Worlds of Homelessness
To live without a keep
These days, it seems that absolutely everyone is being somehow tracked, statistically recorded and entered into spreadsheets of one kind or another. There’s just one group of people that no-one appears interested in: the homeless. Nobody knows how many of them there are, how many new people find themselves living on the streets, how many manage to escape from their homeless plight, and how long they remain without any fixed abode. Gradually, however, interest in this group is growing, and we are beginning to learn more about them and their situation.
By Jutta Allmendinger
This is because homeless people are becoming increasingly visible. Although no concrete figures are available, we have a sense that there are more and more of them. In addition, our stereotypes about homeless people are being shaken up. While in the past we dismissed them as being drug addicts or alcoholics, as mentally ill or criminal – the deserving homeless to use the language of poverty researchers – we are now forced to concede that this is not in fact true.
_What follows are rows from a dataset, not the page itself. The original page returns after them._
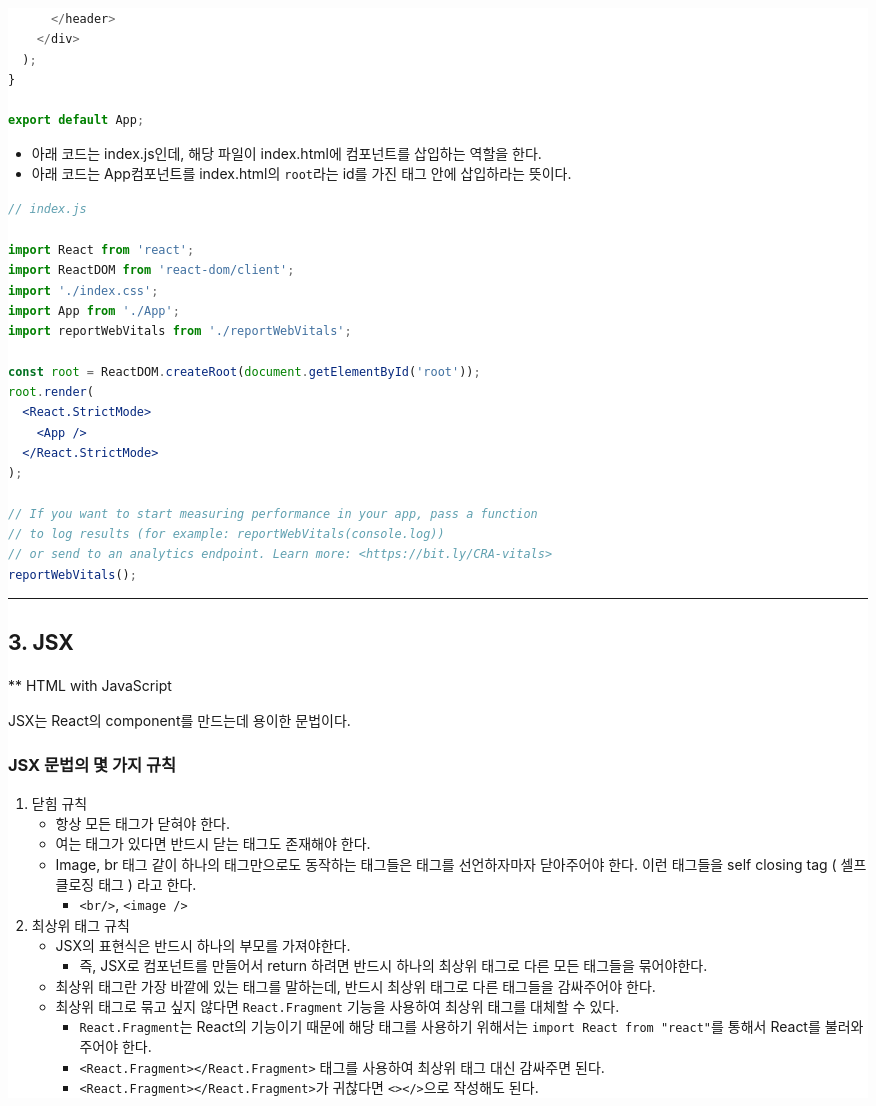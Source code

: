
 ```jsx
      </header>
    </div>
  );
}

export default App;
```

- 아래 코드는 index.js인데, 해당 파일이 index.html에 컴포넌트를 삽입하는 역할을 한다.
- 아래 코드는 App컴포넌트를 index.html의 `root`라는 id를 가진 태그 안에 삽입하라는 뜻이다.

```jsx
// index.js

import React from 'react';
import ReactDOM from 'react-dom/client';
import './index.css';
import App from './App';
import reportWebVitals from './reportWebVitals';

const root = ReactDOM.createRoot(document.getElementById('root'));
root.render(
  <React.StrictMode>
    <App />
  </React.StrictMode>
);

// If you want to start measuring performance in your app, pass a function
// to log results (for example: reportWebVitals(console.log))
// or send to an analytics endpoint. Learn more: <https://bit.ly/CRA-vitals>
reportWebVitals();
```

------

## 3. JSX

** HTML with JavaScript

JSX는 React의 component를 만드는데 용이한 문법이다.

### **JSX 문법의 몇 가지 규칙**

1. 닫힘 규칙
   - 항상 모든 태그가 닫혀야 한다.
   - 여는 태그가 있다면 반드시 닫는 태그도 존재해야 한다.
   - Image, br 태그 같이 하나의 태그만으로도 동작하는 태그들은 태그를 선언하자마자 닫아주어야 한다. 이런 태그들을 self closing tag ( 셀프 클로징 태그 ) 라고 한다.
     - `<br/>`, `<image />`
2. 최상위 태그 규칙
   - JSX의 표현식은 반드시 하나의 부모를 가져야한다.
     - 즉, JSX로 컴포넌트를 만들어서 return 하려면 반드시 하나의 최상위 태그로 다른 모든 태그들을 묶어야한다.
   - 최상위 태그란 가장 바깥에 있는 태그를 말하는데, 반드시 최상위 태그로 다른 태그들을 감싸주어야 한다.
   - 최상위 태그로 묶고 싶지 않다면 `React.Fragment` 기능을 사용하여 최상위 태그를 대체할 수 있다.
     - `React.Fragment`는 React의 기능이기 때문에 해당 태그를 사용하기 위해서는 `import React from "react"`를 통해서 React를 불러와주어야 한다.
     - `<React.Fragment></React.Fragment>` 태그를 사용하여 최상위 태그 대신 감싸주면 된다.
     - `<React.Fragment></React.Fragment>`가 귀찮다면 `<></>`으로 작성해도 된다.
Healthy, honest, and hard-working people in employment can also become homeless. Rapidly rising rents, a declining stock of affordable housing, increasing distances between home and work – sometimes that can be all it takes to make a person homeless. Concerns and fears have shifted from the peripheries of society into the spotlight.
All of these woeful examples make it clear that having a home should be a human right.
In Germany, we are not yet seeing tent cities such as those to be found on the streets of Midtown in Los Angeles. Nor are there any parking garages that remain open at night so that the homeless can sleep in their cars, guarded by security firms and catered for by food trucks. Actually, parking garages are viewed as a privilege, and many simply sleep in cars. Most people in Germany are more than a paycheck away from homelessness, as the saying goes in California. Even the upper middle classes can be heard talking about how close homelessness has become: poor protection against redundancy, little in the way of savings, heavily-mortgaged homes, a lack of social insurance to cover sickness and old age, and no housing allowance. What is more, forced evictions are far easier than in Germany.
All of these woeful examples make it clear that having a home should be a human right. And this means having affordable housing, sufficient incomes, and good local government services. Other steps are also necessary. Investors should be obliged to channel part of the total construction costs into building affordable social housing.
We need more and better accommodation for homeless people; accommodation that is safe and also open to the homeless individual’s partner or pets. The help that is on offer must also be made available to those in gainful employment. “Housing first” schemes that are designed to get homeless people into their own place quickly and unconditionally must be expanded with greater resolve. The public transportation network is particularly important for homeless people and must be extended and maintained. And yes, we need to know a lot more about the homeless themselves.
Our attitude is the key, however: no matter how close homelessness has come to us, we cannot stand its proximity. Germans too are “nimbys”: the homeless should be somewhere out there, but “not in my backyard”. Architecture that is defensive and hostile toward the homeless speaks volumes. We should not approach the topic of homelessness only to then lose sight of it again.